## Work order
Copy verbatim the block of lines in the entries below whose first line contains "CLI*: La interfaz" and whose last line contains "DB_USERNAME=root". Leave out all other lines.

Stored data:

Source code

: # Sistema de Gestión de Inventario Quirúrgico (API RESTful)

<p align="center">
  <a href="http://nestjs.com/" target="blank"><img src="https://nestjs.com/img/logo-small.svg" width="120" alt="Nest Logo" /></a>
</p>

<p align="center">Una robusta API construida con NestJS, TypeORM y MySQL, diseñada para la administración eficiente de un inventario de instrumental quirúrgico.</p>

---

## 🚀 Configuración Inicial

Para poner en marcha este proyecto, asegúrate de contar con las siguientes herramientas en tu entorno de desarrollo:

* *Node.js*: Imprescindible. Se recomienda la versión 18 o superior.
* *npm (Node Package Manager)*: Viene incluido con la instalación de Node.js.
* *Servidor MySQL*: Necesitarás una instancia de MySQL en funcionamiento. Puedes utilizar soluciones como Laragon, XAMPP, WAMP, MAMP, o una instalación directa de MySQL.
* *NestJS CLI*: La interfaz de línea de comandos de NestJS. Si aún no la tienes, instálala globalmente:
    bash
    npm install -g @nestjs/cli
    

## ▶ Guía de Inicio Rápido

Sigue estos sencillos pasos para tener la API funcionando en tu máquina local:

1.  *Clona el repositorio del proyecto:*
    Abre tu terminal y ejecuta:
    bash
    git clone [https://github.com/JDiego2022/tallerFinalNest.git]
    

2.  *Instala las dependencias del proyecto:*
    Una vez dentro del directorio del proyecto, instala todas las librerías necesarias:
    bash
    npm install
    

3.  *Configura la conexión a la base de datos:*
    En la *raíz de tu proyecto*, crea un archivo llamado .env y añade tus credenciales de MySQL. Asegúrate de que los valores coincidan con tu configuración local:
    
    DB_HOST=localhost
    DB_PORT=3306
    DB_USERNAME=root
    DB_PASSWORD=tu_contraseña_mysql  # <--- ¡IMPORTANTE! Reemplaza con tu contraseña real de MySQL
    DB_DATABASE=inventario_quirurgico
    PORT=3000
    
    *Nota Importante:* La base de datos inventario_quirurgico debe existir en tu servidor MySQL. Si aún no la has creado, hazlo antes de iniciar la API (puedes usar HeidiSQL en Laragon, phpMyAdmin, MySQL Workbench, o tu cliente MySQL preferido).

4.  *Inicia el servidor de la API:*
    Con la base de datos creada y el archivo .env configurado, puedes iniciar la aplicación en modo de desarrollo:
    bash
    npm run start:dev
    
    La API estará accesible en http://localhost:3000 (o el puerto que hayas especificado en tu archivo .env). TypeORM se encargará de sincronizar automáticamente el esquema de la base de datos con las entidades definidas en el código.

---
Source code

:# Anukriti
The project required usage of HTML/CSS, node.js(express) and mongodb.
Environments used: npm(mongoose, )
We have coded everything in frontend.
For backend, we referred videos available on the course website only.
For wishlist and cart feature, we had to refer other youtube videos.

## Response to the task
* *NestJS CLI*: La interfaz de línea de comandos de NestJS. Si aún no la tienes, instálala globalmente:
    bash
    npm install -g @nestjs/cli
    

## ▶ Guía de Inicio Rápido

Sigue estos sencillos pasos para tener la API funcionando en tu máquina local:

1.  *Clona el repositorio del proyecto:*
    Abre tu terminal y ejecuta:
    bash
    git clone [https://github.com/JDiego2022/tallerFinalNest.git]
    

2.  *Instala las dependencias del proyecto:*
    Una vez dentro del directorio del proyecto, instala todas las librerías necesarias:
    bash
    npm install
    

3.  *Configura la conexión a la base de datos:*
    En la *raíz de tu proyecto*, crea un archivo llamado .env y añade tus credenciales de MySQL. Asegúrate de que los valores coincidan con tu configuración local:
    
    DB_HOST=localhost
    DB_PORT=3306
    DB_USERNAME=root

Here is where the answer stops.